* [EXERCISE BRIEF] Copy out the listing that follows, exact in every word, and skip the images.

** Opening SOURCE MATERIAL block **

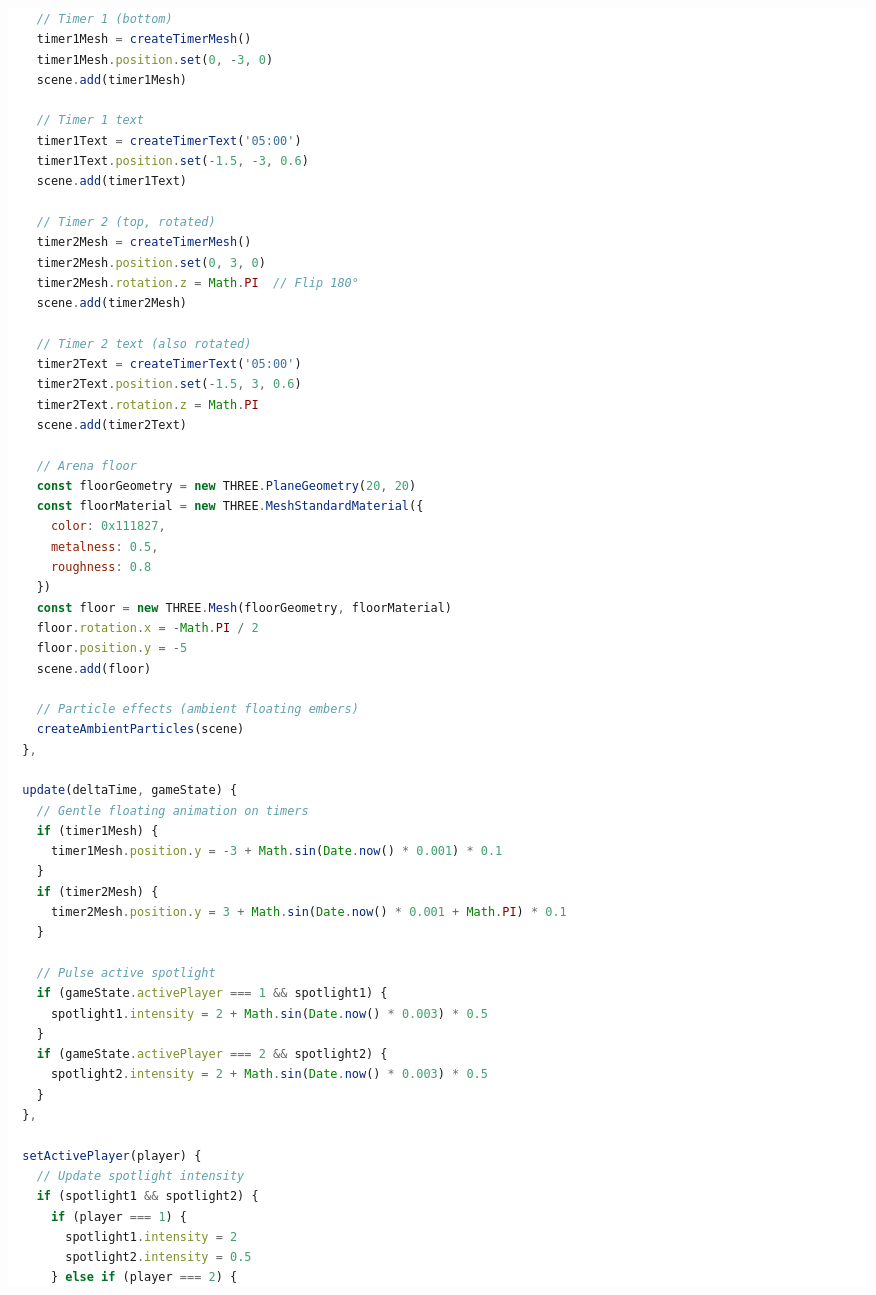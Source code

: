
 ```javascript
    // Timer 1 (bottom)
    timer1Mesh = createTimerMesh()
    timer1Mesh.position.set(0, -3, 0)
    scene.add(timer1Mesh)

    // Timer 1 text
    timer1Text = createTimerText('05:00')
    timer1Text.position.set(-1.5, -3, 0.6)
    scene.add(timer1Text)

    // Timer 2 (top, rotated)
    timer2Mesh = createTimerMesh()
    timer2Mesh.position.set(0, 3, 0)
    timer2Mesh.rotation.z = Math.PI  // Flip 180°
    scene.add(timer2Mesh)

    // Timer 2 text (also rotated)
    timer2Text = createTimerText('05:00')
    timer2Text.position.set(-1.5, 3, 0.6)
    timer2Text.rotation.z = Math.PI
    scene.add(timer2Text)

    // Arena floor
    const floorGeometry = new THREE.PlaneGeometry(20, 20)
    const floorMaterial = new THREE.MeshStandardMaterial({
      color: 0x111827,
      metalness: 0.5,
      roughness: 0.8
    })
    const floor = new THREE.Mesh(floorGeometry, floorMaterial)
    floor.rotation.x = -Math.PI / 2
    floor.position.y = -5
    scene.add(floor)

    // Particle effects (ambient floating embers)
    createAmbientParticles(scene)
  },

  update(deltaTime, gameState) {
    // Gentle floating animation on timers
    if (timer1Mesh) {
      timer1Mesh.position.y = -3 + Math.sin(Date.now() * 0.001) * 0.1
    }
    if (timer2Mesh) {
      timer2Mesh.position.y = 3 + Math.sin(Date.now() * 0.001 + Math.PI) * 0.1
    }

    // Pulse active spotlight
    if (gameState.activePlayer === 1 && spotlight1) {
      spotlight1.intensity = 2 + Math.sin(Date.now() * 0.003) * 0.5
    }
    if (gameState.activePlayer === 2 && spotlight2) {
      spotlight2.intensity = 2 + Math.sin(Date.now() * 0.003) * 0.5
    }
  },

  setActivePlayer(player) {
    // Update spotlight intensity
    if (spotlight1 && spotlight2) {
      if (player === 1) {
        spotlight1.intensity = 2
        spotlight2.intensity = 0.5
      } else if (player === 2) {
```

** Closing SOURCE MATERIAL block **

* [PROBLEM SOLUTION]
Source code

:
 ```javascript
    // Timer 1 (bottom)
    timer1Mesh = createTimerMesh()
    timer1Mesh.position.set(0, -3, 0)
    scene.add(timer1Mesh)

    // Timer 1 text
    timer1Text = createTimerText('05:00')
    timer1Text.position.set(-1.5, -3, 0.6)
    scene.add(timer1Text)

    // Timer 2 (top, rotated)
    timer2Mesh = createTimerMesh()
    timer2Mesh.position.set(0, 3, 0)
    timer2Mesh.rotation.z = Math.PI  // Flip 180°
    scene.add(timer2Mesh)

    // Timer 2 text (also rotated)
    timer2Text = createTimerText('05:00')
    timer2Text.position.set(-1.5, 3, 0.6)
    timer2Text.rotation.z = Math.PI
    scene.add(timer2Text)

    // Arena floor
    const floorGeometry = new THREE.PlaneGeometry(20, 20)
    const floorMaterial = new THREE.MeshStandardMaterial({
      color: 0x111827,
      metalness: 0.5,
      roughness: 0.8
    })
    const floor = new THREE.Mesh(floorGeometry, floorMaterial)
    floor.rotation.x = -Math.PI / 2
    floor.position.y = -5
    scene.add(floor)

    // Particle effects (ambient floating embers)
    createAmbientParticles(scene)
  },

  update(deltaTime, gameState) {
    // Gentle floating animation on timers
    if (timer1Mesh) {
      timer1Mesh.position.y = -3 + Math.sin(Date.now() * 0.001) * 0.1
    }
    if (timer2Mesh) {
      timer2Mesh.position.y = 3 + Math.sin(Date.now() * 0.001 + Math.PI) * 0.1
    }

    // Pulse active spotlight
    if (gameState.activePlayer === 1 && spotlight1) {
      spotlight1.intensity = 2 + Math.sin(Date.now() * 0.003) * 0.5
    }
    if (gameState.activePlayer === 2 && spotlight2) {
      spotlight2.intensity = 2 + Math.sin(Date.now() * 0.003) * 0.5
    }
  },

  setActivePlayer(player) {
    // Update spotlight intensity
    if (spotlight1 && spotlight2) {
      if (player === 1) {
        spotlight1.intensity = 2
        spotlight2.intensity = 0.5
      } else if (player === 2) {
```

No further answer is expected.